» **Source records**
>>

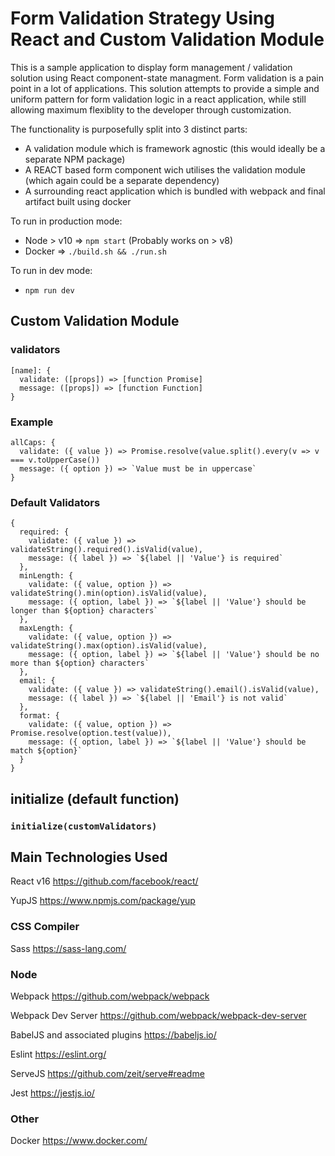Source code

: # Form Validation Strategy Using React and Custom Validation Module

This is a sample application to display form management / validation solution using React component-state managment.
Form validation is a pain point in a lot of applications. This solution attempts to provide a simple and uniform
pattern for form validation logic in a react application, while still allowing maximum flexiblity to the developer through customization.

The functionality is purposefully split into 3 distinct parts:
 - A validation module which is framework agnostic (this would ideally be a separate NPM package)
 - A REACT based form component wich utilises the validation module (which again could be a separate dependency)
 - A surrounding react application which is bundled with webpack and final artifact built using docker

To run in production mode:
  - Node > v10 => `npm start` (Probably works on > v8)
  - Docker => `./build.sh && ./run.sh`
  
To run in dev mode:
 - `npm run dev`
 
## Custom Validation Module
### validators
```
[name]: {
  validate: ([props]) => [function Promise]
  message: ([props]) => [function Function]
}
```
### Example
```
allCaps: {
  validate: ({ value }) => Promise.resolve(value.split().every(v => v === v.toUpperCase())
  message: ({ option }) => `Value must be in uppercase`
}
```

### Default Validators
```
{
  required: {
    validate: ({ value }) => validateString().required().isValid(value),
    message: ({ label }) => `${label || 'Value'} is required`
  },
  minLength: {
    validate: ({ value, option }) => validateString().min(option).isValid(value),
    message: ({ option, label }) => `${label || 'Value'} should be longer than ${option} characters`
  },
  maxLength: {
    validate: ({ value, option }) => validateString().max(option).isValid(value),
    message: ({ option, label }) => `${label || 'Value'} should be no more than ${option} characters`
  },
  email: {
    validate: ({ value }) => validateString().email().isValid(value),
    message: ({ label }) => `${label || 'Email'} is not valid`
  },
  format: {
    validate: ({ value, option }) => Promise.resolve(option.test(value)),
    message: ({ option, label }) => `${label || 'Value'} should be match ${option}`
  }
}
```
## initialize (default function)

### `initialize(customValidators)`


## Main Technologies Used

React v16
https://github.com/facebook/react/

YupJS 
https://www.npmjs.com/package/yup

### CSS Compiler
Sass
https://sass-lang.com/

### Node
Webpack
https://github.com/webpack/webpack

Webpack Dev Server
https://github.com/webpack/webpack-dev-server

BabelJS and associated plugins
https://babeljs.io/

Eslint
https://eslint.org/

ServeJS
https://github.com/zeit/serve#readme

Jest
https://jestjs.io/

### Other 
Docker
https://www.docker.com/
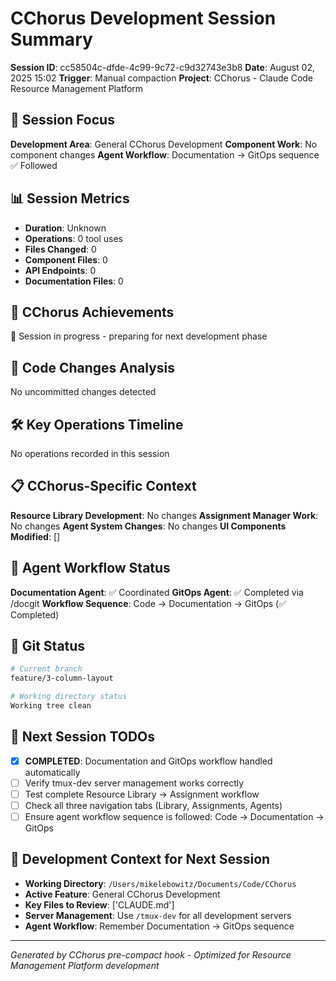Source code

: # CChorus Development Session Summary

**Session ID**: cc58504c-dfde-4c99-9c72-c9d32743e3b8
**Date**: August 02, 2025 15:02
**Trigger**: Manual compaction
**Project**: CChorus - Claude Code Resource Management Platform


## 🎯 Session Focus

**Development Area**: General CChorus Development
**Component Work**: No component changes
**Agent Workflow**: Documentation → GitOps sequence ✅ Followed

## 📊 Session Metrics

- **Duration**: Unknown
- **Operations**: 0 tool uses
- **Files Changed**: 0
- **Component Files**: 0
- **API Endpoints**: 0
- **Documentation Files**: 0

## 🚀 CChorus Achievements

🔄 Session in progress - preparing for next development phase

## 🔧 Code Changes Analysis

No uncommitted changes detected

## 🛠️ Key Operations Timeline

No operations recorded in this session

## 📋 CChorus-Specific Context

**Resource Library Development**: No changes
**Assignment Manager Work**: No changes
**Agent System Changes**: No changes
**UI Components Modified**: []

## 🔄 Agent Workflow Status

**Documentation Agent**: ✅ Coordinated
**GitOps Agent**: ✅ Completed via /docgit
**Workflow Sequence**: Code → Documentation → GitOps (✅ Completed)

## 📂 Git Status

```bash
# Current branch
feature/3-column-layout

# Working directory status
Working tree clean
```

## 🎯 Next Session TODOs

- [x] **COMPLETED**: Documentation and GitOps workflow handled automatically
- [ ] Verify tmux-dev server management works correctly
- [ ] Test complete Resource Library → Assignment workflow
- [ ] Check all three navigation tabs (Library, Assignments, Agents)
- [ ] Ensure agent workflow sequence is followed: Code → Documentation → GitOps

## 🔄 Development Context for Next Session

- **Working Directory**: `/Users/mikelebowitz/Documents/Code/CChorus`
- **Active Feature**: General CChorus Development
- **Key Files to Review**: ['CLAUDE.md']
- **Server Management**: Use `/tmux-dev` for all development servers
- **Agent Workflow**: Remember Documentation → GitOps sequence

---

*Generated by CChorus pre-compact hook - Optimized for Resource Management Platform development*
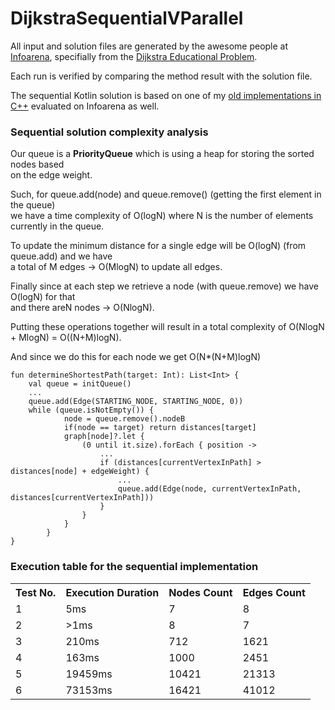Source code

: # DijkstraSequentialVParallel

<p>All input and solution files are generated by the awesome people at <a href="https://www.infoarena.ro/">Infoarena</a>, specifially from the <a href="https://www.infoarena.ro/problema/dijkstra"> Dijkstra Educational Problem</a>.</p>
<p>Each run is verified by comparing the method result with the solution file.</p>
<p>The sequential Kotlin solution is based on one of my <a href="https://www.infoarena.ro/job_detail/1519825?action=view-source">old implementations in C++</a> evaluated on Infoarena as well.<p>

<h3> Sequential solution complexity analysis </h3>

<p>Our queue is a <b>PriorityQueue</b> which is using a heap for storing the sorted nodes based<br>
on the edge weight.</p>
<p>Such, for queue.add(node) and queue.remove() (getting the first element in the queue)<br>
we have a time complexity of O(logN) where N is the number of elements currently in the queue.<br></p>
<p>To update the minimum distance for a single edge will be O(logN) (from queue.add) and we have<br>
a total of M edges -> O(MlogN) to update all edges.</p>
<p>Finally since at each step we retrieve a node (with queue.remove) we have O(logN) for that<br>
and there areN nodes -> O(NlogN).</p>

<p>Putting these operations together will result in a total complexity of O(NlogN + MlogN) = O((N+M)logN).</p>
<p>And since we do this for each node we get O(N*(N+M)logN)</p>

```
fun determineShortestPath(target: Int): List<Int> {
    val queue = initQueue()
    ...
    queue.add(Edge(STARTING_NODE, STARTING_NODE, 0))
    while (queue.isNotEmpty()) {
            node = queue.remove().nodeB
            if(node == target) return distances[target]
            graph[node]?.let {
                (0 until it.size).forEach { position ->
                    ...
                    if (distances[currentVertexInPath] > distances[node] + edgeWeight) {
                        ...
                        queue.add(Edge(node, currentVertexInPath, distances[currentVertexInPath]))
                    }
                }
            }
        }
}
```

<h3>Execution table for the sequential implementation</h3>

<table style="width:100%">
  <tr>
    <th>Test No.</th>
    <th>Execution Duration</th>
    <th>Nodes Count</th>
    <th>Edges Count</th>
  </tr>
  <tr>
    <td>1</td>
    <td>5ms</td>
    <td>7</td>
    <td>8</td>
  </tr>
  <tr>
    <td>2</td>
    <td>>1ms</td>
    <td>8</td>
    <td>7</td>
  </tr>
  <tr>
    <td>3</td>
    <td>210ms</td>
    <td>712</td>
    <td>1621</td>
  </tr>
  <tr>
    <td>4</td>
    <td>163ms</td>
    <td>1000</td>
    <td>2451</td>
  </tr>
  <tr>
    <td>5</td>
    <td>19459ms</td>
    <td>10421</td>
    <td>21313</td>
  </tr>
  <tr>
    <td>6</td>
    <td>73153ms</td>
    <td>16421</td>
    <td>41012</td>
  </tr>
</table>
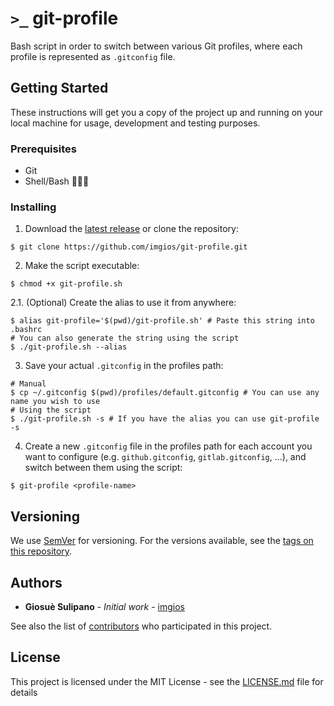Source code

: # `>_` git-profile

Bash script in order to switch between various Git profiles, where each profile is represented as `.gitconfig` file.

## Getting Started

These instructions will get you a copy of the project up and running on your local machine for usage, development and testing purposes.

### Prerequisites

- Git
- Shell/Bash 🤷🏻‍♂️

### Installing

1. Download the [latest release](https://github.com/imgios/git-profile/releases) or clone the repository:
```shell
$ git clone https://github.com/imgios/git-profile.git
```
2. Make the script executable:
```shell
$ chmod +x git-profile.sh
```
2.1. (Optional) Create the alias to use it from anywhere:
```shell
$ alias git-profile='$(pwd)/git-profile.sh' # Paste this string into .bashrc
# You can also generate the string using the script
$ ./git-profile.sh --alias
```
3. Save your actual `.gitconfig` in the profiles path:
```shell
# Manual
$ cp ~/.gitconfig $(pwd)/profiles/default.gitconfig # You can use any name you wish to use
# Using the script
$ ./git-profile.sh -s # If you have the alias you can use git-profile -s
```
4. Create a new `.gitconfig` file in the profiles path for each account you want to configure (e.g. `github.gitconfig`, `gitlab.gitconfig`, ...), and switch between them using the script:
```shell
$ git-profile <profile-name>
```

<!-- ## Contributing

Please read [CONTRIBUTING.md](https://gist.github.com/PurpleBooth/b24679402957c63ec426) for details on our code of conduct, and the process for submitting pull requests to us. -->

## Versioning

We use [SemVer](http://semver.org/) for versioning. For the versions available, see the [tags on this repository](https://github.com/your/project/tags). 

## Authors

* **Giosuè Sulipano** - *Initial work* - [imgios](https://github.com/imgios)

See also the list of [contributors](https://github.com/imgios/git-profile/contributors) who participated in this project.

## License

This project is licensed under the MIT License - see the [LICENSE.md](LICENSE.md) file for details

<<
>>

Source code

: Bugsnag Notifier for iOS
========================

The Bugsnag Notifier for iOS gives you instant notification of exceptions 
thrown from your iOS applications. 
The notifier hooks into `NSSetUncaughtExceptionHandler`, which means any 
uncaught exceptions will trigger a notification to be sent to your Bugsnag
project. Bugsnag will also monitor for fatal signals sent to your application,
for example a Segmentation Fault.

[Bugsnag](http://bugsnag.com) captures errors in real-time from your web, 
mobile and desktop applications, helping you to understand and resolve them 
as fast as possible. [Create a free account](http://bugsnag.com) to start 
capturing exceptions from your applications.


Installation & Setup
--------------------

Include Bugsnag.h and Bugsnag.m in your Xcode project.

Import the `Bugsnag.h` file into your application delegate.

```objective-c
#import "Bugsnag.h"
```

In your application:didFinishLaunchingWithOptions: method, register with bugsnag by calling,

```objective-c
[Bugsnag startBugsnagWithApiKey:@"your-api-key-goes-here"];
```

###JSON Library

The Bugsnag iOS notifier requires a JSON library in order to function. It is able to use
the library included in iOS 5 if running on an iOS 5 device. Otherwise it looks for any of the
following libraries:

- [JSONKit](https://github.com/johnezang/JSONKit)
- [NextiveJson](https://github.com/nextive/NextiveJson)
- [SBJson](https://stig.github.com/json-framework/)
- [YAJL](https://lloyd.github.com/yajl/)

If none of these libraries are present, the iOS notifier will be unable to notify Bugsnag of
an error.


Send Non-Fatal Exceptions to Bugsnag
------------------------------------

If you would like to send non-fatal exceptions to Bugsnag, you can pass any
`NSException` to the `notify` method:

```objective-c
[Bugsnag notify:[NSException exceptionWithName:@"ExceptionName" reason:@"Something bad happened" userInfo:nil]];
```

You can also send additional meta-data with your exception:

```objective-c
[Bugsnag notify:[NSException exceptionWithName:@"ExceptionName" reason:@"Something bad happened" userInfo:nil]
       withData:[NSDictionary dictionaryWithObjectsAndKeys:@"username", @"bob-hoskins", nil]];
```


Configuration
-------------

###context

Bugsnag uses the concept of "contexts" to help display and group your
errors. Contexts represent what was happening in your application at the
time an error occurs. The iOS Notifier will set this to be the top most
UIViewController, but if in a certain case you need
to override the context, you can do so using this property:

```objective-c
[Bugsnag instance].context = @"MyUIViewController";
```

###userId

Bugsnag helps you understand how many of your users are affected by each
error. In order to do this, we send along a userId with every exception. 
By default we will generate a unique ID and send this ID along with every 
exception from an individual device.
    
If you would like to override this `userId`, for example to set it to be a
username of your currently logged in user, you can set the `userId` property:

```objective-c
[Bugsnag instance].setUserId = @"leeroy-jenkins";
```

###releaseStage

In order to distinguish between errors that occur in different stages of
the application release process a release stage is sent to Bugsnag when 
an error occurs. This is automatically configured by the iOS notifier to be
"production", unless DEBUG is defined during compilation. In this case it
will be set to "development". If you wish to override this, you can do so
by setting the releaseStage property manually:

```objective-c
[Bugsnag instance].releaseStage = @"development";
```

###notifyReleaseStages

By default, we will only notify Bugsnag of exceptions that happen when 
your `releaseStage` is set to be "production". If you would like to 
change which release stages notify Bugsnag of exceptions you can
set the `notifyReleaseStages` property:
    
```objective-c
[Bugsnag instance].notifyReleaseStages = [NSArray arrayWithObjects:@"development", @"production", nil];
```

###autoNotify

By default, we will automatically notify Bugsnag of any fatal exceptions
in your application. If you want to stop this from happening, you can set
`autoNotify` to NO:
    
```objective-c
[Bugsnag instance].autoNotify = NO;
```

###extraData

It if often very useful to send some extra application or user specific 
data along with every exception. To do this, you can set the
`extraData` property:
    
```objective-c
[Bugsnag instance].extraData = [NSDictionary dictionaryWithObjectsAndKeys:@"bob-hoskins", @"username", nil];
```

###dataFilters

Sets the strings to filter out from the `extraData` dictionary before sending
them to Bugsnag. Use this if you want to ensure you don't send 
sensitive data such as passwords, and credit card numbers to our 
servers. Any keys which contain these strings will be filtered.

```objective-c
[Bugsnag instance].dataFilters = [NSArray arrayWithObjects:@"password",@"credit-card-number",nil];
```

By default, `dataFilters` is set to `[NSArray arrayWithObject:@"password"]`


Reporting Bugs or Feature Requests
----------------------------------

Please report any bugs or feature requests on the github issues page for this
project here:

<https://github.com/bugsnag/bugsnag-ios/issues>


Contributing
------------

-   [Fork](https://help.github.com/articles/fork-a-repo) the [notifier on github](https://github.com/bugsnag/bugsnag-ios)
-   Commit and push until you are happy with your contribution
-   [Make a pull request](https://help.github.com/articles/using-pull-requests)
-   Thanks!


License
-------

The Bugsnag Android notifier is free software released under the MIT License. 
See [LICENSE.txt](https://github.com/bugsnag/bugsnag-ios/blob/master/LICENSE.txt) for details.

<<
>>

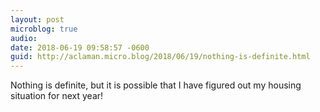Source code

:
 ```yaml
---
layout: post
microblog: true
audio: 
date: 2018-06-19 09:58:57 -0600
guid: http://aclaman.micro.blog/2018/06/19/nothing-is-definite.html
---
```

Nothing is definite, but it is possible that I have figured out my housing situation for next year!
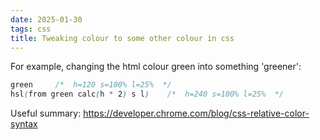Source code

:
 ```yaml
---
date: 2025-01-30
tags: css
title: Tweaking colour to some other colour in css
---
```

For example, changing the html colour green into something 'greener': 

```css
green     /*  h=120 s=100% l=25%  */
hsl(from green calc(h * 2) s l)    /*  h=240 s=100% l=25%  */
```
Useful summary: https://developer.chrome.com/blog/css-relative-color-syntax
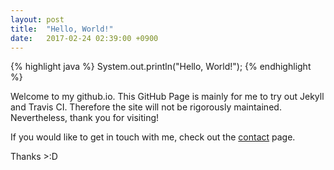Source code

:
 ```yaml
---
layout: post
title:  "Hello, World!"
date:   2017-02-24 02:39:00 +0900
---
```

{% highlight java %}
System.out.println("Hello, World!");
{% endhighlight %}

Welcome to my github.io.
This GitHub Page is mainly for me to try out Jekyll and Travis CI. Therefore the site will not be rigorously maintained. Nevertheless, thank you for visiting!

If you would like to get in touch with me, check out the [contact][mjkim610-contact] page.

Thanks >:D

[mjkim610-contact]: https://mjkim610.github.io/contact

<<

» **Exercise brief**
Only the lines above from the one with "<p>To update the" through the one with "<p>Putting these operations" should be duplicated, character for character.

» **Exercise output**
<p>To update the minimum distance for a single edge will be O(logN) (from queue.add) and we have<br>
a total of M edges -> O(MlogN) to update all edges.</p>
<p>Finally since at each step we retrieve a node (with queue.remove) we have O(logN) for that<br>
and there areN nodes -> O(NlogN).</p>

<p>Putting these operations together will result in a total complexity of O(NlogN + MlogN) = O((N+M)logN).</p>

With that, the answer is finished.